**Material for the task**
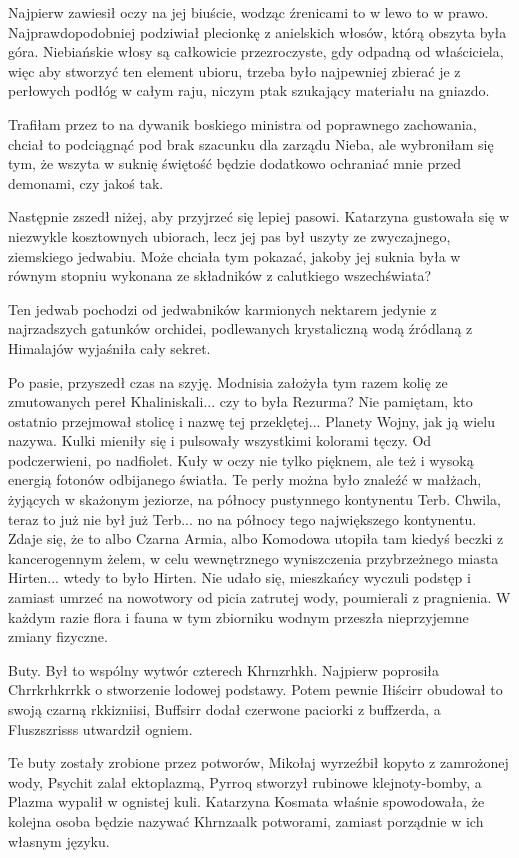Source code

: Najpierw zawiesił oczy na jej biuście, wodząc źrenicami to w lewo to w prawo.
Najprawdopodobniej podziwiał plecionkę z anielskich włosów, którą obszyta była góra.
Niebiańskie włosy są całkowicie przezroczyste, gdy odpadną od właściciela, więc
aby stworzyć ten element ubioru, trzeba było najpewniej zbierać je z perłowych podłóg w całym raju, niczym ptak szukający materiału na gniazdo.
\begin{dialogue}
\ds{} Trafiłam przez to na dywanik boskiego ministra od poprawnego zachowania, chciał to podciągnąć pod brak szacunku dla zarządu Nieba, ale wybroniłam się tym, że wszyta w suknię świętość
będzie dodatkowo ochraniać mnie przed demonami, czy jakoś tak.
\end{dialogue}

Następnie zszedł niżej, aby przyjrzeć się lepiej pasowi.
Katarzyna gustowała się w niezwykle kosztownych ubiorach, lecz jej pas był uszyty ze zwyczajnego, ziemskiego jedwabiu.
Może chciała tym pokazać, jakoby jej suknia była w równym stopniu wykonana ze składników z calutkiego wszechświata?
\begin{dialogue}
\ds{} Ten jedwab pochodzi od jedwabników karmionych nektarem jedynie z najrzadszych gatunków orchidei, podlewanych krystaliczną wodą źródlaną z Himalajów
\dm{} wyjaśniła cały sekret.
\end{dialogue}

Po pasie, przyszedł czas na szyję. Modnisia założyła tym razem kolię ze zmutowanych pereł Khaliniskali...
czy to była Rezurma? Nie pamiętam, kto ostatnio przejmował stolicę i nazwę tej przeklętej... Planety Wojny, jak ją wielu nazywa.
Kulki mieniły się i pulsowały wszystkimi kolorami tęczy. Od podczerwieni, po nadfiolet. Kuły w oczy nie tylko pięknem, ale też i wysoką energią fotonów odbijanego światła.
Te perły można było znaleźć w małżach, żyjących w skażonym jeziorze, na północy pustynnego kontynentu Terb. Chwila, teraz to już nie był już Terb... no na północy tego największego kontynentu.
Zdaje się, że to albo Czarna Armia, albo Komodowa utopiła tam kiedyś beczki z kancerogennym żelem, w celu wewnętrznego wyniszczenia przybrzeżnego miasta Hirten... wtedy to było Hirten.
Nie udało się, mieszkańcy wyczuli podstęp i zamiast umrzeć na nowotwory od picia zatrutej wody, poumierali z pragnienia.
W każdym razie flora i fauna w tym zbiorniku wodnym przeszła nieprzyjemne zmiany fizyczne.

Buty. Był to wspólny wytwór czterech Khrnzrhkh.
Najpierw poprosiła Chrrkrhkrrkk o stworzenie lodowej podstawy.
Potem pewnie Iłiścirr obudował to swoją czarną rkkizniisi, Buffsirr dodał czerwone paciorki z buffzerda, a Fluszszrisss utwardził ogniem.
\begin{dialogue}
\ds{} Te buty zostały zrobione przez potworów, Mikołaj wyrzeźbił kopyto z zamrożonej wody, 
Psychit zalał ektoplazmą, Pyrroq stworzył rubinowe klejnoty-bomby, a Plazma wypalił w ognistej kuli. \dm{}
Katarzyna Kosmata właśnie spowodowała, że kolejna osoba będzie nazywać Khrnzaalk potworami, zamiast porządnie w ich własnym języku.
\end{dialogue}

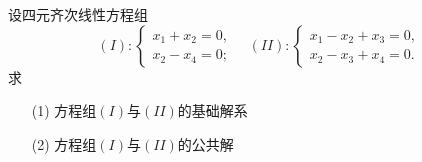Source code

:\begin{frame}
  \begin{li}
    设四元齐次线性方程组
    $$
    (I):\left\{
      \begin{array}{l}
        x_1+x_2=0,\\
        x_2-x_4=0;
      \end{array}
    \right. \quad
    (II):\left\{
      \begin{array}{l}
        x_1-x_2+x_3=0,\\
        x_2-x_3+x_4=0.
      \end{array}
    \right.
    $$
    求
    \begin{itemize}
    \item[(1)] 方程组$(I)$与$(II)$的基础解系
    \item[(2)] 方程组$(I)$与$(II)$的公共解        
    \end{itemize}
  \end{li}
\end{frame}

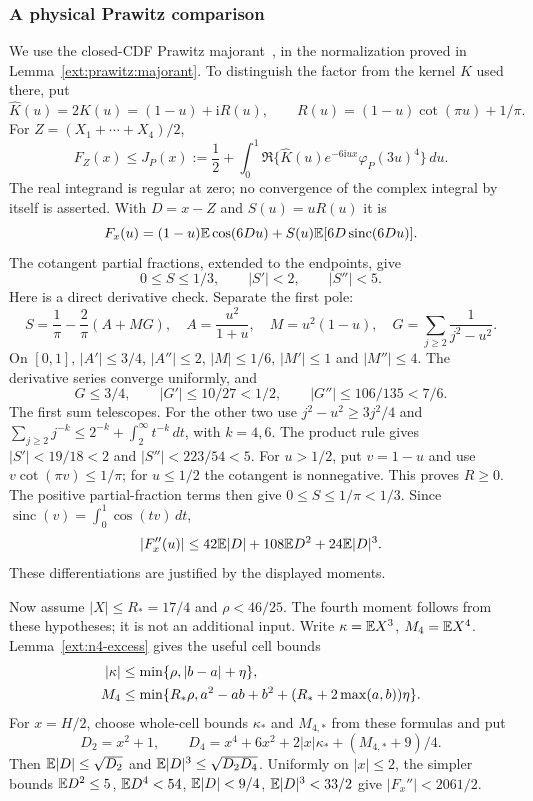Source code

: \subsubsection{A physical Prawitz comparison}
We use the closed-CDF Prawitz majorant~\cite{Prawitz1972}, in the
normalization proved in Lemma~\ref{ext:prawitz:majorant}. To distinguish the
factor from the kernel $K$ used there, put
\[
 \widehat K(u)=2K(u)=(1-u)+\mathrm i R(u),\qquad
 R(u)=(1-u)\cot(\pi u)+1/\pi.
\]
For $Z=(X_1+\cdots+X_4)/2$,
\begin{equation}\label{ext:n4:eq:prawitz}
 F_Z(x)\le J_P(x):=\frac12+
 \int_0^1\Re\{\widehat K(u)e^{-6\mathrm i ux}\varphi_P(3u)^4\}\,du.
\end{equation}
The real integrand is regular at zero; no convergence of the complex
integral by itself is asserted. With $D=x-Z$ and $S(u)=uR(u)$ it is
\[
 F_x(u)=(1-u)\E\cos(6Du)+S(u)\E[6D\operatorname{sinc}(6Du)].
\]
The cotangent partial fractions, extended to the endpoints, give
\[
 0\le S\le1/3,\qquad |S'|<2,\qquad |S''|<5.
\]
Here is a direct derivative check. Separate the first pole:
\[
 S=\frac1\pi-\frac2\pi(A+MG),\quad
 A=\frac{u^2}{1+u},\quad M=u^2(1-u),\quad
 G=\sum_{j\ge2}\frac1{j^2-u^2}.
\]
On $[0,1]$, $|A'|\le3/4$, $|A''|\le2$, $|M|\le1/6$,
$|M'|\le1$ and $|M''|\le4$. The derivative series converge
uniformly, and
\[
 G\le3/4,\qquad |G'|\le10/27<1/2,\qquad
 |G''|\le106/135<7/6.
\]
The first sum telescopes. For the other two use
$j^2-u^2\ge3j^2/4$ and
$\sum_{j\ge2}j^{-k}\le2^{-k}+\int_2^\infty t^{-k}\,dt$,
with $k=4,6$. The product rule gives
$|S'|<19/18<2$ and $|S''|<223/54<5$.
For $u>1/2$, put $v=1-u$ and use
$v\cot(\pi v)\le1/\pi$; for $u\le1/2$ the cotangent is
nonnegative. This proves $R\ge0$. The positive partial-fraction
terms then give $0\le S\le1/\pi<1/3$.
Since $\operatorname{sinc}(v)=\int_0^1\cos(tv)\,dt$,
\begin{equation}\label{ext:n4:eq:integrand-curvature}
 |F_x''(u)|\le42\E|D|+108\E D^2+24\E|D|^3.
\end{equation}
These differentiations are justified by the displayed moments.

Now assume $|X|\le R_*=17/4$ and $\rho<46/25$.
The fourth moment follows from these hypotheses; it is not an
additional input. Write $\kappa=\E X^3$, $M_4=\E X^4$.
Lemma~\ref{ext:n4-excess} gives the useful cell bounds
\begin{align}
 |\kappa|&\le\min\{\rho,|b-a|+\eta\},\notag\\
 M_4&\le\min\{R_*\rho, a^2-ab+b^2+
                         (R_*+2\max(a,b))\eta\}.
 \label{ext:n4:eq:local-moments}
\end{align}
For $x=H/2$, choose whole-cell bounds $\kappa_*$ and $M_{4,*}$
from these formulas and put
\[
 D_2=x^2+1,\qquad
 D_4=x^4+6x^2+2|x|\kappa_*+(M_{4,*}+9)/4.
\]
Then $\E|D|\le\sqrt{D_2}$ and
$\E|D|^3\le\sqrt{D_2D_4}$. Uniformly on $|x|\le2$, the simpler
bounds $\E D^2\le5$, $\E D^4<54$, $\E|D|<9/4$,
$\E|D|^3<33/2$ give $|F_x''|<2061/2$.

**Your goal**
From the records, copy every line that has the string "Lemma" in it.

**The completed task**
normalization proved in Lemma~\ref{ext:prawitz:majorant}. To distinguish the
Lemma~\ref{ext:n4-excess} gives the useful cell bounds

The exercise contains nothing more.